We can plot a few marker genes to confirm as well.

dg <- MERINGUE::getDifferentialGenes(mat, com)
head(dg[[12]][order(dg[[12]]$Z, decreasing=TRUE),], n=20)

## manually pick a few
## https://www.proteinatlas.org/ENSG00000168539-CHRM1
g <- 'Chrm1'
## https://www.proteinatlas.org/ENSG00000273079-GRIN2B
g <- 'Grin2b'
gexp <- mat[g,]
gexp <- scale(gexp)[,1]
gexp[gexp > 1.5] <- 1.5
gexp[gexp < -1.5] <- -1.5
par(mfrow=c(1,1))
MERINGUE::plotEmbedding(emb, col=gexp,
                        cex = 0.1, main = g)
MERINGUE::plotEmbedding(pos, col=gexp,
                        cex = 0.2, main = g)

Spatial Analysis

Focusing on cluster 12 cells, we can use MERINGUE to identify significantly spatially variable genes driven by more than 10% of cells.
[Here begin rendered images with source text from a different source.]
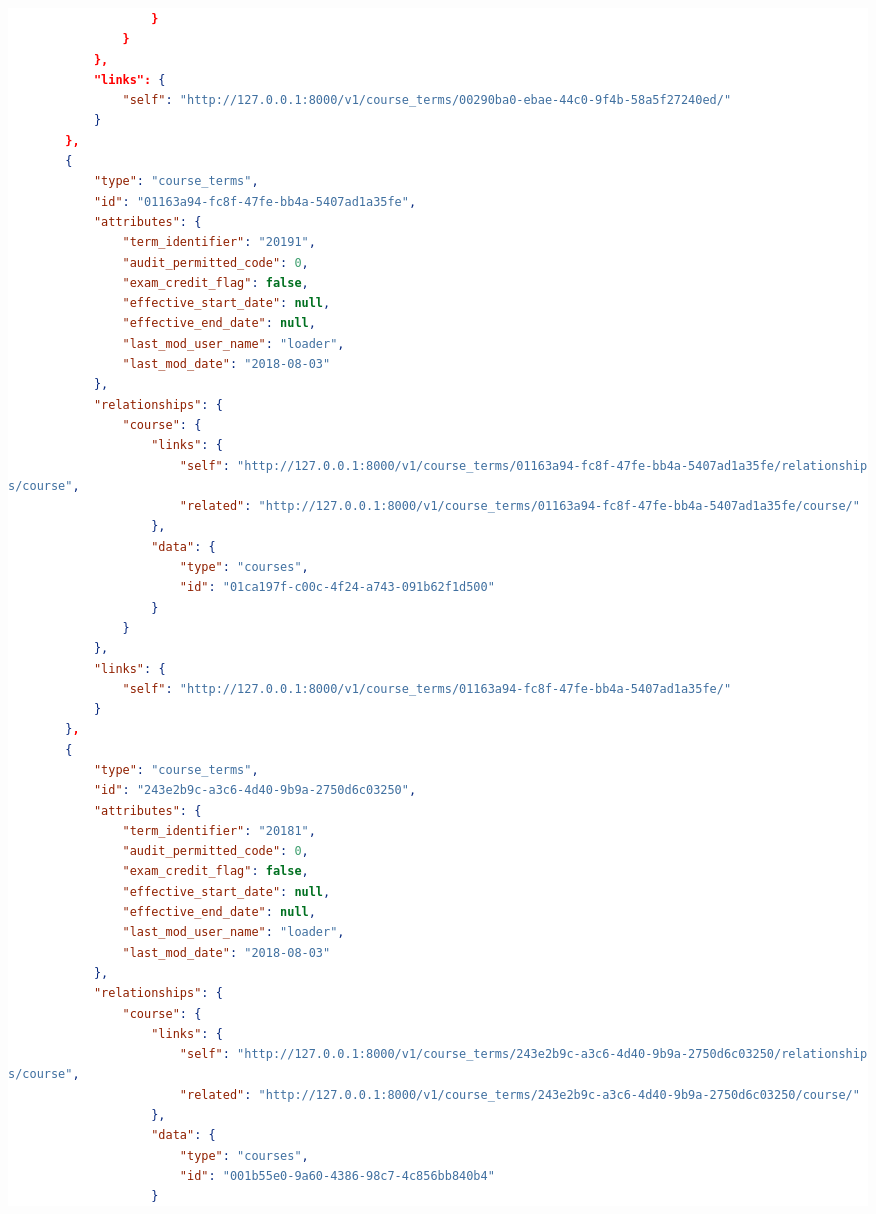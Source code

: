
 ```json
                    }
                }
            },
            "links": {
                "self": "http://127.0.0.1:8000/v1/course_terms/00290ba0-ebae-44c0-9f4b-58a5f27240ed/"
            }
        },
        {
            "type": "course_terms",
            "id": "01163a94-fc8f-47fe-bb4a-5407ad1a35fe",
            "attributes": {
                "term_identifier": "20191",
                "audit_permitted_code": 0,
                "exam_credit_flag": false,
                "effective_start_date": null,
                "effective_end_date": null,
                "last_mod_user_name": "loader",
                "last_mod_date": "2018-08-03"
            },
            "relationships": {
                "course": {
                    "links": {
                        "self": "http://127.0.0.1:8000/v1/course_terms/01163a94-fc8f-47fe-bb4a-5407ad1a35fe/relationships/course",
                        "related": "http://127.0.0.1:8000/v1/course_terms/01163a94-fc8f-47fe-bb4a-5407ad1a35fe/course/"
                    },
                    "data": {
                        "type": "courses",
                        "id": "01ca197f-c00c-4f24-a743-091b62f1d500"
                    }
                }
            },
            "links": {
                "self": "http://127.0.0.1:8000/v1/course_terms/01163a94-fc8f-47fe-bb4a-5407ad1a35fe/"
            }
        },
        {
            "type": "course_terms",
            "id": "243e2b9c-a3c6-4d40-9b9a-2750d6c03250",
            "attributes": {
                "term_identifier": "20181",
                "audit_permitted_code": 0,
                "exam_credit_flag": false,
                "effective_start_date": null,
                "effective_end_date": null,
                "last_mod_user_name": "loader",
                "last_mod_date": "2018-08-03"
            },
            "relationships": {
                "course": {
                    "links": {
                        "self": "http://127.0.0.1:8000/v1/course_terms/243e2b9c-a3c6-4d40-9b9a-2750d6c03250/relationships/course",
                        "related": "http://127.0.0.1:8000/v1/course_terms/243e2b9c-a3c6-4d40-9b9a-2750d6c03250/course/"
                    },
                    "data": {
                        "type": "courses",
                        "id": "001b55e0-9a60-4386-98c7-4c856bb840b4"
                    }
```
## Get neighbor-relationships
#W <- MERINGUE::getSpatialNeighbors(posh[1:50,], filterDist = 50)
#MERINGUE::plotNetwork(posh[1:50,], W)
W <- MERINGUE::getSpatialNeighbors(posh, filterDist = 50)

## Get spatial patterns
I <- MERINGUE::getSpatialPatterns(math, W)
## Filter for patterns driven by > 10% of cells
results.filter <- MERINGUE::filterSpatialPatterns(mat = math,
                                                  I = I,
                                                  w = W,
                                                  adjustPv = TRUE,
                                                  alpha = 0.05,
                                                  minPercentCells = 0.10,
                                                  verbose = FALSE,
                                                  details=TRUE)
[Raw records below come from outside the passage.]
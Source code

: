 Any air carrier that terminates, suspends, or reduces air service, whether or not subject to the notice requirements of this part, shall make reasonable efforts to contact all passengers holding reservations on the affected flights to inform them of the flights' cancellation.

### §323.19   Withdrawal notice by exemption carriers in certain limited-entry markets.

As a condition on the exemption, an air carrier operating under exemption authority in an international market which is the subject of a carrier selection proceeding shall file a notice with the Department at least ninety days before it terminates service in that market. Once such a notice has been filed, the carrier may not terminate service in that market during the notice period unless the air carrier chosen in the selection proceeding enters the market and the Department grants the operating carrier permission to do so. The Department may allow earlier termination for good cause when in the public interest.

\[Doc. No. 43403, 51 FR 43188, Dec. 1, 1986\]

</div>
We identify 39 such genes. We can further see how these genes comprise spatially distinct patterns.

# Identify primary patterns
scc <- MERINGUE::spatialCrossCorMatrix(mat = as.matrix(math[rownames(results.filter),]),
                                       weight = W)
par(mfrow=c(1,3), mar=rep(2,4))
ggroup <- MERINGUE::groupSigSpatialPatterns(pos = pos,
                                            mat = as.matrix(math[rownames(results.filter),]),
                                            scc = scc,
                                            power = 1,
                                            hclustMethod = 'ward.D',
                                            deepSplit = 1,
                                            zlim=c(-1.5,1.5))
                                            

We can also look at specific genes within each pattern to appreciate their spatial expression distribution.

par(mfrow=c(3,3), mar=rep(2,4))
# Look at specific genes in each groups
lapply(levels(ggroup$groups), function(gr) {
  gs <- names(ggroup$groups)[ggroup$groups == gr]
  ## select few driven by most cells
  gs <- gs[order(results.filter[gs,]$minPercentCells, decreasing=TRUE)][1:3]
  lapply(gs, function(g) {
    ## z-score expression within cluster 12 cells
    gexp <- math[g,]
    gexp <- scale(gexp)[,1]
    gexp[gexp > 1.5] <- 1.5
    gexp[gexp < -1.5] <- -1.5
    ## set as NAs for rest
    gexpall <- rep(NA, nrow(pos))
    names(gexpall) <- rownames(pos)
    gexpall[names(gexp)] <- gexp
    MERINGUE::plotEmbedding(pos, col=gexpall, main=g, cex=0.05)
  })
})

Visually, these patterns appear to match the organization of the CA3, CA2, CA1 regions, which we know to be comprised of pyrimidal cells that differ in theirs of their neural inputs and outputs. Cool!

Try it out for yourself!

  • Try out the analysis for a different cell-type.
  • Are identified spatial patterns bilaterally symmetric? Can we quantify this?
  • Do certain genes exhibit spatial heterogeneity in multiple cell-types? What are these genes? Are they enriched for certain functional classifications? Are their spatial patterns consistents across cell-types?